Synthesis and characterization of low-temperature self-crosslinkable acrylic emulsion for PE film ink

A low-temperature self-crosslinkable acrylic emulsion was synthesized by semi-continuous emulsion polymerization technology using methyl methacrylate (MMA), butyl acrylate (BA), acrylic acid (AA) and diacetone acrylamide (DAAM) as monomers and adipic dihydrazide (ADH) as crosslinker. Transmission electron microscope (TEM) micrograph disclosed spherical emulsion particles possess core–shell structure.

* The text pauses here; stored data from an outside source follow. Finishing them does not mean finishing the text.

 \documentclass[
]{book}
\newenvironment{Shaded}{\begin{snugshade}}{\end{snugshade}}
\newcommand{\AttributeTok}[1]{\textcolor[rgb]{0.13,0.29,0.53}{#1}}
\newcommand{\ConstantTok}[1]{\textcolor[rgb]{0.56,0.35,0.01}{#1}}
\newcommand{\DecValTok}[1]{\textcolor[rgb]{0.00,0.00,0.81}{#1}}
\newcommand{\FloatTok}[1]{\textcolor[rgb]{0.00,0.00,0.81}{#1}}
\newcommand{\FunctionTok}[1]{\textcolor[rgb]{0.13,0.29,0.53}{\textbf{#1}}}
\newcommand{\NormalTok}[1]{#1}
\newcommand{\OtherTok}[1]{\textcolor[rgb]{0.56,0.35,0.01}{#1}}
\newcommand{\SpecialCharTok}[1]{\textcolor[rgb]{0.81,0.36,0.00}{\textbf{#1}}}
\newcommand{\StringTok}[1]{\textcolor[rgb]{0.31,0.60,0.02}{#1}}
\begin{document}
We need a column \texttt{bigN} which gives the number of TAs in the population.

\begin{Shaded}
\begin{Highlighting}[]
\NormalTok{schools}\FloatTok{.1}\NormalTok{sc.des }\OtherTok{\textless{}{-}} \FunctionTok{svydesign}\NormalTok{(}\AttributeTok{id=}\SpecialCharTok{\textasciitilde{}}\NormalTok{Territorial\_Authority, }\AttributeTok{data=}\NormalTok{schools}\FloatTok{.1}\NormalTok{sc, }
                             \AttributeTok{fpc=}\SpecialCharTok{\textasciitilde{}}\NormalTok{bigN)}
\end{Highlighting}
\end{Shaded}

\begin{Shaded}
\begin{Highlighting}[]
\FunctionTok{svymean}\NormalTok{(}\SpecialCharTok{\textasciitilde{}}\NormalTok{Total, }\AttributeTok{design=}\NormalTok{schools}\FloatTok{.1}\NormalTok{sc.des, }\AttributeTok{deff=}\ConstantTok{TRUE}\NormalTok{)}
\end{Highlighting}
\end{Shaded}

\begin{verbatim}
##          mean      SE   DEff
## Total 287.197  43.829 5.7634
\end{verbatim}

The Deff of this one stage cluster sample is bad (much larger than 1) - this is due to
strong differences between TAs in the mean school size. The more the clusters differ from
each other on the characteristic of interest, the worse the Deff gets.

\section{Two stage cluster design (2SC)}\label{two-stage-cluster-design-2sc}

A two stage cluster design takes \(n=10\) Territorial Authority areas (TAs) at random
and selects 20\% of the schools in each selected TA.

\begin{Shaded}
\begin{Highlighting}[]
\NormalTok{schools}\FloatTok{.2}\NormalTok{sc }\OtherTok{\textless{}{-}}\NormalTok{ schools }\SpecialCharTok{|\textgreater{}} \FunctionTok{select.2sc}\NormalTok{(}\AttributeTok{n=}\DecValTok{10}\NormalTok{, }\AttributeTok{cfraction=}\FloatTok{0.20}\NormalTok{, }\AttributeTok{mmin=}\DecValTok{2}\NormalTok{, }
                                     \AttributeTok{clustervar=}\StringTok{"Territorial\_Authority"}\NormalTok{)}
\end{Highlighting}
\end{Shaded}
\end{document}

Fourier transform infrared (FTIR) spectrogram showed that crosslinking reaction between CO groups of DAAM and NHNH2 groups of ADH can occur during coating film formation at low temperature, even at room temperature. Differential scanning calorimeter (DSC) analysis indicated that glass transition temperature (Tg) of the crosslinked film is increased by 5 °C. Thermogravimetric analysis (TGA) curves demonstrated that self-crosslinking reaction improves thermal stability of film. As DAAM content increased from 0% to 2%, water absorption ratio of film decreased from 26.2% to 7.4%, adhesion ratio on the PE thin film increased from 0% to 97%. While the n(ADH)/n(DAAM) ratio increased from 0:1 to 0.8:1, crosslinking density of films was increased from 0% to 88%, water absorption ratio decreased from 36.5% to 7.4% and adhesion ratio on the PE thin film increased from 0% to 97%. The optimal DAAM content and n(ADH)/n(DAAM) ratio was 2% and 0.8:1 in this experiment. The emulsion has good potential application in water-based ink for PE film.